Mas, uma vez na posse do conhecimento, pensando que já eram importantes como o mestre, desprezaram-no e afastaram-se dele.
E onde Enós cobrava oitenta dinheiros, eles cobravam setenta, e diziam que as suas casas eram mais baratas e igualmente resistentes.
E assim as pessoas deixaram de dar valor às casas de Enós e conformaram-se com as casas dos aprendizes.
Enós empobreceu até ao ponto de lhe faltar o essencial, mas nem na miséria aceitou fazer casas que não fossem perduráveis.

(Um pequeno conto de Maria Teresa Andruetto, prémio Hans Christian Andersen 2012 na categoria de Escritor, incluído no livro Miniaturas, Macmillan, 2011. Tradução minha a partir do original em castelhano.)

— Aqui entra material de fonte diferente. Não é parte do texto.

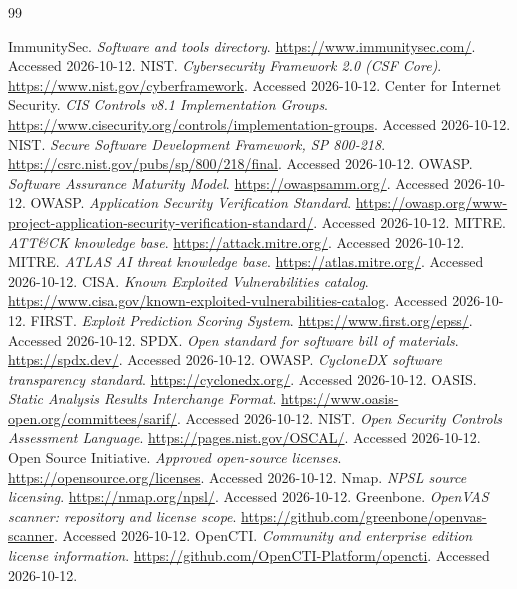 \documentclass[11pt,oneside]{report}
\begin{document}
\begin{thebibliography}{99}

 ImmunitySec. \emph{Software and tools directory}. \url{https://www.immunitysec.com/}. Accessed 2026-10-12.
 NIST. \emph{Cybersecurity Framework 2.0 (CSF Core)}. \url{https://www.nist.gov/cyberframework}. Accessed 2026-10-12.
 Center for Internet Security. \emph{CIS Controls v8.1 Implementation Groups}. \url{https://www.cisecurity.org/controls/implementation-groups}. Accessed 2026-10-12.
 NIST. \emph{Secure Software Development Framework, SP 800-218}. \url{https://csrc.nist.gov/pubs/sp/800/218/final}. Accessed 2026-10-12.
 OWASP. \emph{Software Assurance Maturity Model}. \url{https://owaspsamm.org/}. Accessed 2026-10-12.
 OWASP. \emph{Application Security Verification Standard}. \url{https://owasp.org/www-project-application-security-verification-standard/}. Accessed 2026-10-12.
 MITRE. \emph{ATT\&CK knowledge base}. \url{https://attack.mitre.org/}. Accessed 2026-10-12.
 MITRE. \emph{ATLAS AI threat knowledge base}. \url{https://atlas.mitre.org/}. Accessed 2026-10-12.
 CISA. \emph{Known Exploited Vulnerabilities catalog}. \url{https://www.cisa.gov/known-exploited-vulnerabilities-catalog}. Accessed 2026-10-12.
 FIRST. \emph{Exploit Prediction Scoring System}. \url{https://www.first.org/epss/}. Accessed 2026-10-12.
 SPDX. \emph{Open standard for software bill of materials}. \url{https://spdx.dev/}. Accessed 2026-10-12.
 OWASP. \emph{CycloneDX software transparency standard}. \url{https://cyclonedx.org/}. Accessed 2026-10-12.
 OASIS. \emph{Static Analysis Results Interchange Format}. \url{https://www.oasis-open.org/committees/sarif/}. Accessed 2026-10-12.
 NIST. \emph{Open Security Controls Assessment Language}. \url{https://pages.nist.gov/OSCAL/}. Accessed 2026-10-12.
 Open Source Initiative. \emph{Approved open-source licenses}. \url{https://opensource.org/licenses}. Accessed 2026-10-12.
 Nmap. \emph{NPSL source licensing}. \url{https://nmap.org/npsl/}. Accessed 2026-10-12.
 Greenbone. \emph{OpenVAS scanner: repository and license scope}. \url{https://github.com/greenbone/openvas-scanner}. Accessed 2026-10-12.
 OpenCTI. \emph{Community and enterprise edition license information}. \url{https://github.com/OpenCTI-Platform/opencti}. Accessed 2026-10-12.

\end{thebibliography}
\end{document}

sexta-feira, 25 de maio de 2012

CONHECER MARIA TERESA ANDRUETTO



Na sequência do post anterior sobre Peter Sis (Prémio Hans Christian Andersen 2012 na categoria de Ilustrador), é mais do que justo lembrar aqui o escritor distinguido com o seu equivalente na categoria de Autor, ambos anunciados ao mesmo tempo na última Feira do Livro Infantil de Bolonha, em Março.

Se Peter Sis é ainda pouco conhecido entre nós, arrisco dizer que o nome de Maria Teresa Andruetto (Argentina, 1954) vai permanecer no limbo dos escritores incógnitos deste importante prémio, por força da quase inacessibilidade da sua obra – mesmo na vizinha Espanha – e do que na autora se evidencia como uma vinculação radical com a experiência interior e subjectiva que faz parte da pulsão literária. Ouça-se esta entrevista arquivada na Audiovideoteca de Buenos Aires ou este resumo breve da sua percepção da literatura para crianças e perceber-se-á melhor o que quero dizer.

Na Feira do Livro Infantil de Bolonha, depois do anúncio do prémio Andersen, houve uma corrida aos livros de Maria Teresa Andruetto. Mais facilmente se encontraria um elefante numa loja de porcelanas... Só o stand do IBBY tinha alguns títulos expostos – para consulta –, além de um dossier fotocopiado com informação sobre a escritora, incluindo entrevistas que podem ser lidas na net. É uma questão de pesquisar.

Em tudo o que ressoa de condescendência e lugares-comuns, o rótulo “infantil” assenta-lhe mal – e ainda bem. Precisamos de mais reflexão e autenticidade, já cá temos fancaria q.b.. Deixo um extracto do livro Hacia una Literatura sin Adjectivos (2009), esgotadíssimo, que ditei para o gravador e depois traduzi. Para Maria Teresa Andruetto, “a pessoa que somos está antes do escritor que poderemos vir a ser”, ideia que subscrevo inteiramente.

“Um escritor não pode definir-se pelas suas intenções, mas pelos seus resultados. Se algo têm em comum os bons escritores de todos os tempos é, justamente, o facto de terem pouco em comum uns com os outros; inclusivamente, às vezes, diferenciam-se ou opõem-se fortemente uns aos outros. Aparece então uma primeira certeza: um bom escritor é um escritor diferente dos outros escritores, alguém que pela essência mesma do que faz contraria a uniformidade que tende a impor-se – resiste, por assim dizer, ao global. Alguém preocupado em perseguir uma imagem do mundo e construir com ela uma obra que pretende universalizar a sua experiência. Olhando então para o que tem de mais privado e de mais pessoal, é como um escritor pode tornar-se universal. E este é o sentido que têm as conhecidas palavras de Tolstoi: pinta a tua aldeia e pintarás o mundo. A criação nasce então do particular, qualquer que seja a particularidade que, como ser humano, caiba a quem escreve. E é a focalização no pequeno que permite, pela via da metáfora, inferir o vasto mundo.”